** TASK BRIEF **
Skip the pictures. Copy all the rest of the records down exactly.
:: SOURCE DATA
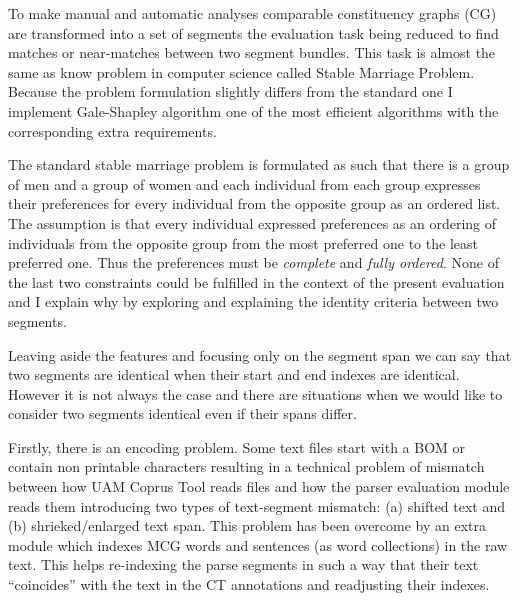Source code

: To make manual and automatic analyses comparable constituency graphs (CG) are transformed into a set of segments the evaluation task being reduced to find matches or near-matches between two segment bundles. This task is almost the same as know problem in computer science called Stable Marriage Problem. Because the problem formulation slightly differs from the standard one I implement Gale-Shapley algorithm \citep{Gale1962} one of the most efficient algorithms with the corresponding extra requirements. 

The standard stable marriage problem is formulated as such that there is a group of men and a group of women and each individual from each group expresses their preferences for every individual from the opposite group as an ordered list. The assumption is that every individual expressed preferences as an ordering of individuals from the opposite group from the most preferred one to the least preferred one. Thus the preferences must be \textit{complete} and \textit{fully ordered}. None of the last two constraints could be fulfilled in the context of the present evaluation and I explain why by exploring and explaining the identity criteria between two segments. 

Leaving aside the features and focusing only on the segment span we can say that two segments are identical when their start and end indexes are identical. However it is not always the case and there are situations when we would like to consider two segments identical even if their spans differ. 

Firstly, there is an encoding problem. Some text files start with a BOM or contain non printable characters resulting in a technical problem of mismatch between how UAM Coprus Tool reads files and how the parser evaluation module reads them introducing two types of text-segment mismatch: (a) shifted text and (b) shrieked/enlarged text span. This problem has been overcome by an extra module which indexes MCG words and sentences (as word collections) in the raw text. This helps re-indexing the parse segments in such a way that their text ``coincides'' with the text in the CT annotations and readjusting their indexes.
::::
** WRITTEN REPLY **
Source code

: To make manual and automatic analyses comparable constituency graphs (CG) are transformed into a set of segments the evaluation task being reduced to find matches or near-matches between two segment bundles. This task is almost the same as know problem in computer science called Stable Marriage Problem. Because the problem formulation slightly differs from the standard one I implement Gale-Shapley algorithm \citep{Gale1962} one of the most efficient algorithms with the corresponding extra requirements. 

The standard stable marriage problem is formulated as such that there is a group of men and a group of women and each individual from each group expresses their preferences for every individual from the opposite group as an ordered list. The assumption is that every individual expressed preferences as an ordering of individuals from the opposite group from the most preferred one to the least preferred one. Thus the preferences must be \textit{complete} and \textit{fully ordered}. None of the last two constraints could be fulfilled in the context of the present evaluation and I explain why by exploring and explaining the identity criteria between two segments. 

Leaving aside the features and focusing only on the segment span we can say that two segments are identical when their start and end indexes are identical. However it is not always the case and there are situations when we would like to consider two segments identical even if their spans differ. 

Firstly, there is an encoding problem. Some text files start with a BOM or contain non printable characters resulting in a technical problem of mismatch between how UAM Coprus Tool reads files and how the parser evaluation module reads them introducing two types of text-segment mismatch: (a) shifted text and (b) shrieked/enlarged text span. This problem has been overcome by an extra module which indexes MCG words and sentences (as word collections) in the raw text. This helps re-indexing the parse segments in such a way that their text ``coincides'' with the text in the CT annotations and readjusting their indexes.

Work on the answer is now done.